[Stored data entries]
§
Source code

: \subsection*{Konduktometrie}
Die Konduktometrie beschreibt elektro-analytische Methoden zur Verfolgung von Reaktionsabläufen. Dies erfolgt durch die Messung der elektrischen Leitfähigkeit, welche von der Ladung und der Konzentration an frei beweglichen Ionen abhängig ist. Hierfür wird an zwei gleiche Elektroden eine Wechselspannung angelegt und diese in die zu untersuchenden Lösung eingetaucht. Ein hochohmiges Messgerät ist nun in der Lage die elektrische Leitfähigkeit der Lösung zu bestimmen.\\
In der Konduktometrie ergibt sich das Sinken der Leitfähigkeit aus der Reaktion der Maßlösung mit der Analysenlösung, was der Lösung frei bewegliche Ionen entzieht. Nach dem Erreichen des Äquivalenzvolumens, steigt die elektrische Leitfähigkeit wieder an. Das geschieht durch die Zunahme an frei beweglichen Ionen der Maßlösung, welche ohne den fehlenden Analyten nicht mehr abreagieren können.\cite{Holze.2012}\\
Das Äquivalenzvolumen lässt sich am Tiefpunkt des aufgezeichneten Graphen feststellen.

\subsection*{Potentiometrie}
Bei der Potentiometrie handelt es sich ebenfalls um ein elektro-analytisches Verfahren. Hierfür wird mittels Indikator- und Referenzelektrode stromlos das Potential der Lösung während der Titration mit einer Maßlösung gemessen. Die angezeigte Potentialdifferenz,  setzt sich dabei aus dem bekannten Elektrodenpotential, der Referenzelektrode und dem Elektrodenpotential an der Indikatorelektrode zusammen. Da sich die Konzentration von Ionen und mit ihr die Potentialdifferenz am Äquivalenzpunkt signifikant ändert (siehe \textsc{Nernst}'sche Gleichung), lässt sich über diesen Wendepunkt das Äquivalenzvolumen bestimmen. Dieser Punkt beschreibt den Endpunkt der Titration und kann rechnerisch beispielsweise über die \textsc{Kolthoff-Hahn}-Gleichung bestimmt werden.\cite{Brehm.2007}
§
Copy out the records once more, with nothing altered.

-- Your response --
Source code

: \subsection*{Konduktometrie}
Die Konduktometrie beschreibt elektro-analytische Methoden zur Verfolgung von Reaktionsabläufen. Dies erfolgt durch die Messung der elektrischen Leitfähigkeit, welche von der Ladung und der Konzentration an frei beweglichen Ionen abhängig ist. Hierfür wird an zwei gleiche Elektroden eine Wechselspannung angelegt und diese in die zu untersuchenden Lösung eingetaucht. Ein hochohmiges Messgerät ist nun in der Lage die elektrische Leitfähigkeit der Lösung zu bestimmen.\\
In der Konduktometrie ergibt sich das Sinken der Leitfähigkeit aus der Reaktion der Maßlösung mit der Analysenlösung, was der Lösung frei bewegliche Ionen entzieht. Nach dem Erreichen des Äquivalenzvolumens, steigt die elektrische Leitfähigkeit wieder an. Das geschieht durch die Zunahme an frei beweglichen Ionen der Maßlösung, welche ohne den fehlenden Analyten nicht mehr abreagieren können.\cite{Holze.2012}\\
Das Äquivalenzvolumen lässt sich am Tiefpunkt des aufgezeichneten Graphen feststellen.

\subsection*{Potentiometrie}
Bei der Potentiometrie handelt es sich ebenfalls um ein elektro-analytisches Verfahren. Hierfür wird mittels Indikator- und Referenzelektrode stromlos das Potential der Lösung während der Titration mit einer Maßlösung gemessen. Die angezeigte Potentialdifferenz,  setzt sich dabei aus dem bekannten Elektrodenpotential, der Referenzelektrode und dem Elektrodenpotential an der Indikatorelektrode zusammen. Da sich die Konzentration von Ionen und mit ihr die Potentialdifferenz am Äquivalenzpunkt signifikant ändert (siehe \textsc{Nernst}'sche Gleichung), lässt sich über diesen Wendepunkt das Äquivalenzvolumen bestimmen. Dieser Punkt beschreibt den Endpunkt der Titration und kann rechnerisch beispielsweise über die \textsc{Kolthoff-Hahn}-Gleichung bestimmt werden.\cite{Brehm.2007}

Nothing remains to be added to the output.